Biofilms are communities of microbes where the cells aggregate onto a surface, and are bound together by secreted extramembranous materials made of a mixture of specialised carbohydrates and extramembrane proteins. The special environment in the biofilm allows cells to survive harsher environments.

What is the “biofilm response”?
Bacterial cells can exist in multiple physiological states, switching between them as a direct consequence of environmental factors. Common ones include heat shock, nutrient (carbohydrate or amino acid) starvation, metal micronutrient starvation, etc.
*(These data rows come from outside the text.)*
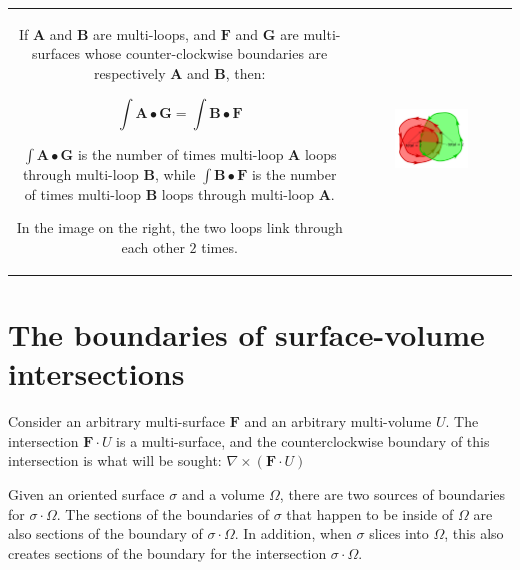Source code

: \begin{tabular}{cc}
\parbox{0.5\textwidth}{
If \(\mathbf{A}\) and \(\mathbf{B}\) are multi-loops, and \(\mathbf{F}\) and \(\mathbf{G}\) are multi-surfaces whose counter-clockwise boundaries are respectively \(\mathbf{A}\) and \(\mathbf{B}\), then:

\[\int \mathbf{A} \bullet \mathbf{G} = \int \mathbf{B} \bullet \mathbf{F}\]

\(\int \mathbf{A} \bullet \mathbf{G}\) is the number of times multi-loop \(\mathbf{A}\) loops through multi-loop \(\mathbf{B}\), while \(\int \mathbf{B} \bullet \mathbf{F}\) is the number of times multi-loop \(\mathbf{B}\) loops through multi-loop \(\mathbf{A}\).

In the image on the right, the two loops link through each other \(2\) times. 
} & \parbox{0.5\textwidth}{
\includegraphics[width = 0.5\textwidth]{Boundaries/Path_endpoints/Stokes_theorem}
}
\end{tabular}




\section{The boundaries of surface-volume intersections}

Consider an arbitrary multi-surface \(\mathbf{F}\) and an arbitrary multi-volume \(U\). The intersection \(\mathbf{F} \cdot U\) is a multi-surface, and the counterclockwise boundary of this intersection is what will be sought: \(\nabla \times (\mathbf{F} \cdot U)\) 

Given an oriented surface \(\sigma\) and a volume \(\Omega\), there are two sources of boundaries for \(\sigma \cdot \Omega\). The sections of the boundaries of \(\sigma\) that happen to be inside of \(\Omega\) are also sections of the boundary of \(\sigma \cdot \Omega\). In addition, when \(\sigma\) slices into \(\Omega\), this also creates sections of the boundary for the intersection \(\sigma \cdot \Omega\).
Gene expression in each of these physiological states is mediated by the changing the sigma (σ) factor involved in transcript synthesis. Each σ factor has its own consensus sequence; the σ factor on the RNA polymerase recognises and binds to promoter regions. When a σ factor is active, its effect is to shift which fractions of the genome are preferably expressed, because of the different promoter recognition consensus sequences. The sigma factor that is involved in the stationary phase (i.e. no motility, no reproduction) of E. coli strains is the σs factor. It directs the expression of genes necessary to induce biofilm and aggregation behaviour are a subset of those genes whose promoters are recognised by the σs factor.
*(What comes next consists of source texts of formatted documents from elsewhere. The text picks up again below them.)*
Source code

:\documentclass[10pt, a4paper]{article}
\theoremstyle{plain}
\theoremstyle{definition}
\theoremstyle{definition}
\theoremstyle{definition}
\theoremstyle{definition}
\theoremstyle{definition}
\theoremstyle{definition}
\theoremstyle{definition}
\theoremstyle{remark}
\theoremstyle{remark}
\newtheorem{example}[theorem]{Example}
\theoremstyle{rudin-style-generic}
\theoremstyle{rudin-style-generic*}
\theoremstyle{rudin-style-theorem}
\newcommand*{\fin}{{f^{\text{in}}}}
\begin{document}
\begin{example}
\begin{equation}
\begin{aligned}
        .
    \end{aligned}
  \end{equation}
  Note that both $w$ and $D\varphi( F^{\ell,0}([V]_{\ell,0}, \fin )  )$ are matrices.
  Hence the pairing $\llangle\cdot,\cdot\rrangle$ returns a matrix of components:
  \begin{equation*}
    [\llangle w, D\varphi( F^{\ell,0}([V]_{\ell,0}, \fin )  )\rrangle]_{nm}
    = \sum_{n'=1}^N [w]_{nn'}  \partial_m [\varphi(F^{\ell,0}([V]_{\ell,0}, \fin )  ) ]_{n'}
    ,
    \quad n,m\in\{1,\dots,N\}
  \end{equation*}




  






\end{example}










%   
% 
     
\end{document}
Modulating and Measuring the Biofilm Response
The focus of our project is to characterise the physical and chemical manifestations of the biofilm response for cells in which key genes for both structural and regulatory aspects of the biofilm response have been either overexpressed or deleted. The numerous assays that need to be done drove us to develop a standardised battery of assays, so that the cell can be studied as an entire system, as opposed to the methods used in past literature that only measured the effects of genetic engineering on just one manifestation of the biofilm response.

Defect in the BioBrick Paradigm
Due to the mechanics of the BioBrick Assembly method, the BioBrick paradigm lends itself to the construction of gene parts that are necessarily additive. Consequently, apart from using “additive” exotic methods such as RNAi to disrupt gene expression to achieve functional gene silencing, gene deletions from a genome (negative “additive” modifications) simply cannot be submitted to the Gene Parts Registry.
The spectacular success of the metabolic engineering field eminently shows the defect in this paradigm. Successful engineering of model organisms is based on using chemical kinetics and metabolic networks, where metabolite flux is directed by both gene up-regulation and deletion. (Insert examples here...)
Since deletions from a cell's genome is another means to engineering the cell as a system, we have also characterised the biofilm response of a set of knockout E. coli. Unfortunately, these systems cannot be submitted to the BioBrick registry because they do not conform to the BioBrick paradigm, an issue we hope that the iGEM competition can address.